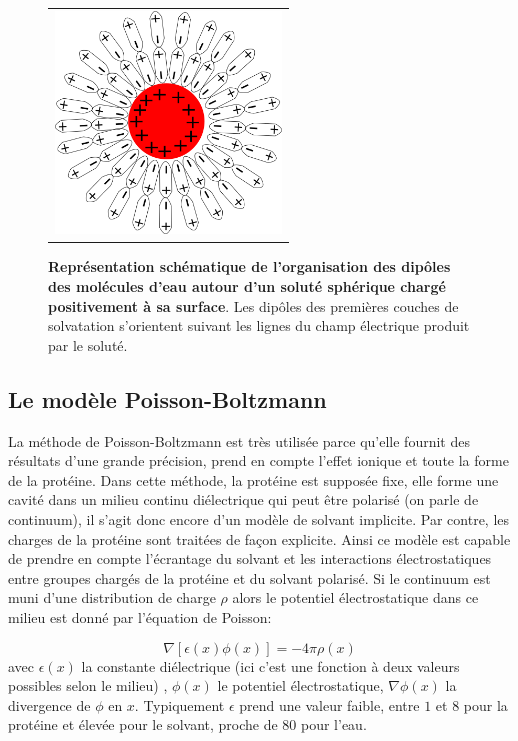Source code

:    \begin{figure}[!htbp]
     \centering
     \begin{tabular}{c}
       \includegraphics[width=6cm]{figure/ecrantage.png} &
     \end{tabular}
     
     \caption{\textbf{Représentation schématique de l'organisation des dipôles des molécules d'eau autour d'un soluté sphérique chargé positivement à sa surface}. Les dipôles des premières couches de solvatation s'orientent suivant les lignes du champ électrique produit par le soluté.}
\label{graph:ecrantage}
   \end{figure}
   
\subsection{Le modèle Poisson-Boltzmann}
La méthode de Poisson-Boltzmann est très utilisée parce qu'elle fournit des résultats d'une grande précision, prend en compte l'effet ionique et toute la forme de la protéine. Dans cette méthode, la protéine est supposée fixe, elle forme une cavité dans un milieu continu diélectrique qui peut être polarisé (on parle de continuum), il s'agit donc encore d'un modèle de solvant implicite. Par contre, les charges de la protéine sont traitées de façon explicite. Ainsi ce modèle est capable de prendre en compte l'écrantage du solvant et les interactions électrostatiques entre groupes chargés de la protéine et du solvant polarisé. Si le continuum est muni d'une distribution de charge $\rho$ alors le potentiel électrostatique dans ce milieu est donné par l'équation de Poisson:

\begin{equation}
  \label{eq:poisson}
  \nabla [ \epsilon(x) \phi(x)] = - 4 \pi \rho(x)   
\end{equation}
avec $\epsilon(x)$ la constante diélectrique (ici c'est une fonction à deux valeurs possibles selon le milieu) , $\phi (x)$ le potentiel électrostatique, $\nabla \phi(x)$ la divergence de $\phi$ en $x$.
Typiquement $\epsilon$ prend une valeur faible, entre $1$ et $8$ pour la protéine et élevée pour le solvant, proche de $80$ pour l'eau.

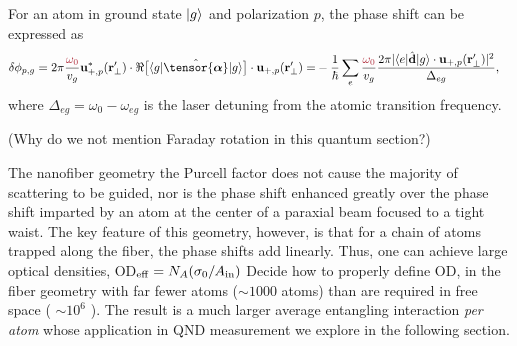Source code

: \documentclass[preprint,aps,pra,onecolumn]{revtex4-1} %
\newcommand{\Ain}{A_{\rm in}}
\newcommand{\comment}[1]{{\color{Maroon} #1}}
\newcommand{\error}[1]{{\color{red} #1}}
\begin{document}
For an atom in ground state $\lvert{g}\rangle$ and polarization $p$, the phase shift can be expressed as \cite{le_kien_propagation_2014}
	\begin{align} \label{Eq::PhaseShiftMultilevel}
		\delta  \phi_{p,g} =2\pi \frac{\comment{ \omega_{0}}}{v_g} \mathbf{u}^*_{+, p}(\br'_\perp) \cdot \Re\big[\bra{g} 
\hat{\tensor{\boldsymbol{\alpha}}} \ket{g} \big] \cdot \mathbf{u}_{+, p}(\br'_\perp) =& -\frac{1}{\hbar} \sum_e \frac{ \comment{ \omega_{0} } }{v_g} \frac{2 \pi |\bra{e}\hat{\mathbf{d}}\ket{g} \cdot \mathbf{u}_{+,p}(\br'_\perp)|^2}{ \Delta_{eg} } ,
	\end{align}
where $\Delta_{eg} = \omega_0 - \omega_{eg}$ is the laser detuning from the atomic transition frequency.  

\comment{(Why do we not mention Faraday rotation in this quantum section?)}

The nanofiber geometry the Purcell factor does not cause the majority of scattering to be guided, nor is the phase shift enhanced greatly over the phase shift imparted by an atom at the center of a paraxial beam focused to a tight waist. The key feature of this geometry, however, is that for a chain of atoms trapped along the fiber, the phase shifts add linearly.  Thus, one can achieve large optical densities, OD$_{\rm eff} = N_A (\sigma_0/\Ain)$ \comment{Decide how to properly define OD}, in the fiber geometry with far fewer atoms ($\sim 1000$ atoms) than are required in free space (\error{ $\sim 10^6$ }).  The result is a much larger average entangling interaction \emph{per atom} whose application in QND measurement we explore in the following section.



\end{document}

__Task goal__: For the word "newcommand", show every line of the entries that holds it.

__Solution__:
\newcommand{\Ain}{A_{\rm in}}
\newcommand{\comment}[1]{{\color{Maroon} #1}}
\newcommand{\error}[1]{{\color{red} #1}}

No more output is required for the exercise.